De sobras es conocido que hay un antes y un después tras la intervención del Comisionado para el Mercado de Tabacos en los contratos de publicidad en el segundo canal entre las marcas y los estanqueros y/o explotadores de máquinas. Un final traumático con sanciones desproporcionadas, ahora ya desestimadas, que causó un terremoto enorme en el sector. Una forma de negocio win-win que comenzó como un complemento de retribución al estanquero y que acabó como un boomerang en contra de él.

Si tuviéramos que elegir un acontecimiento negativo de la última década, seguramente podría ser este. Este significativo hecho fue de tal magnitud que modificó el mapa asociativo de nuestro sector en España, entre otras cosas, apareciendo nuevas plataformas y asociaciones de afectados directos por el hundimiento de ingresos. Igual quisieron matar a los grandes explotadores, posiblemente por prácticas alejadas del espíritu de la regulación por el abuso de la misma, a cambio de dejar el segundo canal en los huesos. Sin esa retribución complementaria, que tenía defectos pero también la gran virtud de garantizar el suministro de labores de tabaco en todo el territorio nacional, la rentabilidad de un número determinado de máquinas desapareció de la noche a la mañana. La respuesta no se hizo esperar, una reducción significativa del parque, con todo lo que ello conlleva. Si los estanqueros hicieran números y afinaran el lápiz, todavía se iba a reducir más este parque.

Quizá con la aparición e implantación de la telemetría en el segundo canal seamos capaces de revertir y optimizar algo más este negocio. Sin tener en cuenta lo poco agradecido que supone tener una inversión de estas características -máquina expendedora de 2.000 a 3.000 € + tabaco en depósito 1.500 € + monedas para cambio 300 €- en un establecimiento hostelero o en una gasolinera, sin ningún contrato que vincule esa relación comercial o depósito, dependiendo en gran medida de la buena voluntad de depositante – bar, restaurante o gasolinera- y de su buen hacer. Porque aunque la gestión delegada nos permite un control sobre el negocio directo hay cosas que no podemos controlar.
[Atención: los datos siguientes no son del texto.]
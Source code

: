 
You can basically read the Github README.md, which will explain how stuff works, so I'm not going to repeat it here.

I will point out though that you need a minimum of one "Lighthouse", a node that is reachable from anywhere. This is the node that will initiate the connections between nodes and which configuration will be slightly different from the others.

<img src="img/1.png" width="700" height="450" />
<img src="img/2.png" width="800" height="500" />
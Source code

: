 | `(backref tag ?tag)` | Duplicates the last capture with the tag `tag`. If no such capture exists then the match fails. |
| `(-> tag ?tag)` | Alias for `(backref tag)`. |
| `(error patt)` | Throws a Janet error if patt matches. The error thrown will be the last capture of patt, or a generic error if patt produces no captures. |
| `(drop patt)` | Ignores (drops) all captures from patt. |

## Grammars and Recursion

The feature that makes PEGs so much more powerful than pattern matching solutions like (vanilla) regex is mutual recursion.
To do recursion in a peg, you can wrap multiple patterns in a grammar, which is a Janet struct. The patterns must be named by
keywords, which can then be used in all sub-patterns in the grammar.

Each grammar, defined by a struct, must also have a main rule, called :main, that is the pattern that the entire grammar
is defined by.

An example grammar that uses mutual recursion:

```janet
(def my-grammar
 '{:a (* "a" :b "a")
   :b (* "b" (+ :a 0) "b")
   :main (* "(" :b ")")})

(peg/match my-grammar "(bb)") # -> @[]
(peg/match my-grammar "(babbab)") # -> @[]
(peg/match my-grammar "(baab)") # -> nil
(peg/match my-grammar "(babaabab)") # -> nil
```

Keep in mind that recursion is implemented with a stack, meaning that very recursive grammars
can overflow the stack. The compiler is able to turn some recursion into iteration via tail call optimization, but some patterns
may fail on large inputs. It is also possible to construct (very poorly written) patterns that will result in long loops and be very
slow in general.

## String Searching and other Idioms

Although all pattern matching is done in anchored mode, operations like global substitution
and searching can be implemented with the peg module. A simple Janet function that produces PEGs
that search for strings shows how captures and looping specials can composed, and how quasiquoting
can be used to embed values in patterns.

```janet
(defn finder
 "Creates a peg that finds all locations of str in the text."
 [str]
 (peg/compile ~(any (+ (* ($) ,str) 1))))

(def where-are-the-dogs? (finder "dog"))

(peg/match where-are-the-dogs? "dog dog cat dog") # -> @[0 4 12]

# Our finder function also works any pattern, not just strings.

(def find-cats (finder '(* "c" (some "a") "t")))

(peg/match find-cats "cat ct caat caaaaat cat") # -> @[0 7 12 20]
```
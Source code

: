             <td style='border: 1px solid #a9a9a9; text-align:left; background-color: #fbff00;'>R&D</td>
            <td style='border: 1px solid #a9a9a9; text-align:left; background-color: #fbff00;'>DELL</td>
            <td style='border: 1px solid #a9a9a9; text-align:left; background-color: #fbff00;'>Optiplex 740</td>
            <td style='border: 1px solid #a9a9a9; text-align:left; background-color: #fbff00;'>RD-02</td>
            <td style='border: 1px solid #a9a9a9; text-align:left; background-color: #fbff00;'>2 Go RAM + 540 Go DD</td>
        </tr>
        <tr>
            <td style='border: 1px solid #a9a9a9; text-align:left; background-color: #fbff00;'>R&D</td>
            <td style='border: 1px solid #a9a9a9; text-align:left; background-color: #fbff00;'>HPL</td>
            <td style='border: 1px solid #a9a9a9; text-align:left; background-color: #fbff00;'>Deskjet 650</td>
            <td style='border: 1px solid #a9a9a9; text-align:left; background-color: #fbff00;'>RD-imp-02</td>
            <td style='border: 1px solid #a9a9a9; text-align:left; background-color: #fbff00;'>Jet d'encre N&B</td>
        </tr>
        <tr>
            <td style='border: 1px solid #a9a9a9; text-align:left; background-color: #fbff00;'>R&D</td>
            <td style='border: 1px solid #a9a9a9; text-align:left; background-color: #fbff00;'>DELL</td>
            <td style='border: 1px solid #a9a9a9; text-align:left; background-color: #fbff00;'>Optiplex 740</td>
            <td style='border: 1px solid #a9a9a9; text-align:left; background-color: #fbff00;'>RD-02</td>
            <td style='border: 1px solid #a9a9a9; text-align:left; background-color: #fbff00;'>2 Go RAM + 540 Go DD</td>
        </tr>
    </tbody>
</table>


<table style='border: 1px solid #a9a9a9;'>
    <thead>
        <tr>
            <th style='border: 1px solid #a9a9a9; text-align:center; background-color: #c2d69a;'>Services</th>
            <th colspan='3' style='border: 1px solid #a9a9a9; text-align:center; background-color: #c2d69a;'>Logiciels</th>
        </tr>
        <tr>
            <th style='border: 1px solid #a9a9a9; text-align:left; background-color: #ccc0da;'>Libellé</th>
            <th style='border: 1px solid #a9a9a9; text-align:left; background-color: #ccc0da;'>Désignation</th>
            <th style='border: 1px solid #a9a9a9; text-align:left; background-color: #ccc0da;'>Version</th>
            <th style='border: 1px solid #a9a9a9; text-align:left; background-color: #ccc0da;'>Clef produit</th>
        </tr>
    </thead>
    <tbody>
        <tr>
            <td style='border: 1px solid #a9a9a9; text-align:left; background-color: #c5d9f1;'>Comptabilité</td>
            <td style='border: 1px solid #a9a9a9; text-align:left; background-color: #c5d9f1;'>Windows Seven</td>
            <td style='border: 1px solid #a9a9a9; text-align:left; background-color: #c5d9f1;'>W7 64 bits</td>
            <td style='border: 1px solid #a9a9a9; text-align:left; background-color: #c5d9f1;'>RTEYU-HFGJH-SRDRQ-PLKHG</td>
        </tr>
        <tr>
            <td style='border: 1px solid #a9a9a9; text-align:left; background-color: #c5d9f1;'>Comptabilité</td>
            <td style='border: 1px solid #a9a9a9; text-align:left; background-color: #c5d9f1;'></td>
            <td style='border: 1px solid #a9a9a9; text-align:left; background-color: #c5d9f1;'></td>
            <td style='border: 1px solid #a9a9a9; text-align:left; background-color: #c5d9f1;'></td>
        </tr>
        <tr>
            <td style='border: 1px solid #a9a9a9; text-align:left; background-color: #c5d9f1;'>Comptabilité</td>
No podemos controlar las protecciones que dispone frente a robos el establecimiento y el número de robos en máquinas expendedoras sigue aumentando. Tampoco podemos controlar los traspasos de los establecientes con nuestras máquinas dentro, las desapariciones de las mismas, los acuerdos entre terceros que incluyen estos equipos, etc…

En definitiva, un negocio demasiado importante para el sector- cerca de un 40% de las ventas- aguantado por los pelos, sin ninguna ayuda, tan solo la voluntad y la necesidad del estanquero de seguir peleando por su negocio. Este año 2017 acaba como lo empezamos, con bajadas en las ventas. Y ya van unos cuantos.